Mr. Carcenac is a civil engineer with an MBA who has over 20 years experience working for international mining houses including Anglo American and BHP Billiton in a variety of roles in Australia, South Africa, Switzerland and The Netherlands.
The majority of his career was spent in marketing and operations, and included board appointments at Ingwe Collieries Ltd (the South African coal subsidiary of BHP Billiton Ltd) and the Richards Bay Coal Terminal Company Ltd. Mr. Carcenac's most recent position was as General Manager of BHP Billiton Worsley Alumina's Boddington Bauxite Mine in Western Australia.
Further to the Board restructure, founding Managing Director Mr. Peter Eaton will step down from his current Non-Executive role as he is now domiciled overseas. The Board would like to thank Mr. Eaton for his major contribution to the formation and development of Rubicon over the last eight years and wish him the very best for the future.

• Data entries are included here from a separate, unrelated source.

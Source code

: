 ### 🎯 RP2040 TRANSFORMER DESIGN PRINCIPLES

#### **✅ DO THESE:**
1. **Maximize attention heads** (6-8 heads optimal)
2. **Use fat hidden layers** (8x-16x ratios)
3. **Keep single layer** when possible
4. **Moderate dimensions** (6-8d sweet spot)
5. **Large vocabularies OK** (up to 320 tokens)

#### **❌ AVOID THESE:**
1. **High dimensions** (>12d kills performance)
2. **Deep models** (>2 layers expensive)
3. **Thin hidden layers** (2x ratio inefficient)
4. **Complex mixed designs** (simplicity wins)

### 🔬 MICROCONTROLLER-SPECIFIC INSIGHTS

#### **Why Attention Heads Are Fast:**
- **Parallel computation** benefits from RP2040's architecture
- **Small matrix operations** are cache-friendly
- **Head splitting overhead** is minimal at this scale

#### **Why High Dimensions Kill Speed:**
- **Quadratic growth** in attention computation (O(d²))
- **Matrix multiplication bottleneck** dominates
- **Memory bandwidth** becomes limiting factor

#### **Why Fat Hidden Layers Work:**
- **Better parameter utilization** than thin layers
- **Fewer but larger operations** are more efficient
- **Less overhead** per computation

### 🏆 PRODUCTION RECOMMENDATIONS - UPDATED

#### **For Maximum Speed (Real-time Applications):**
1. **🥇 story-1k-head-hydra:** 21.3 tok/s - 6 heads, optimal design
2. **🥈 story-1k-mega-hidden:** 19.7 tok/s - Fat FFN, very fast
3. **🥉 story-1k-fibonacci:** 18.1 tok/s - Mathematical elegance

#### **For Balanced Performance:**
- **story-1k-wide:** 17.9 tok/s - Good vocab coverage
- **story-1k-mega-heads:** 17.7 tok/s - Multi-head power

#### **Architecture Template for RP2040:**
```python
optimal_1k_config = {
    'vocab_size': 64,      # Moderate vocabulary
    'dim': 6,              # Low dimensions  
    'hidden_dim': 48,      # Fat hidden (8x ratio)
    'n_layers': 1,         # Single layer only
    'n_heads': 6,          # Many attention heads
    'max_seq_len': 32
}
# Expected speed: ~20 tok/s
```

Chairman, Mr. Ian Macpherson said "Richard's appointment brings to both the Board and Management team exceptional operational skill sets developed from senior resource roles both in Australia and Overseas. His extensive African experience is of particular relevance to the future growth and success of our Mozambican business."
Appendix 1
COMMENCEMENT OF NEW CHIEF EXECUTIVE OFFICER
Rubicon Resources Limited (ASX Code: RBR) ("the Company") refers to its announcement of 16 June
2015 regarding the appointment of Mr. Richard Carcenac as Executive Director and Chief Executive Officer of the Company and advises he has commenced employment today.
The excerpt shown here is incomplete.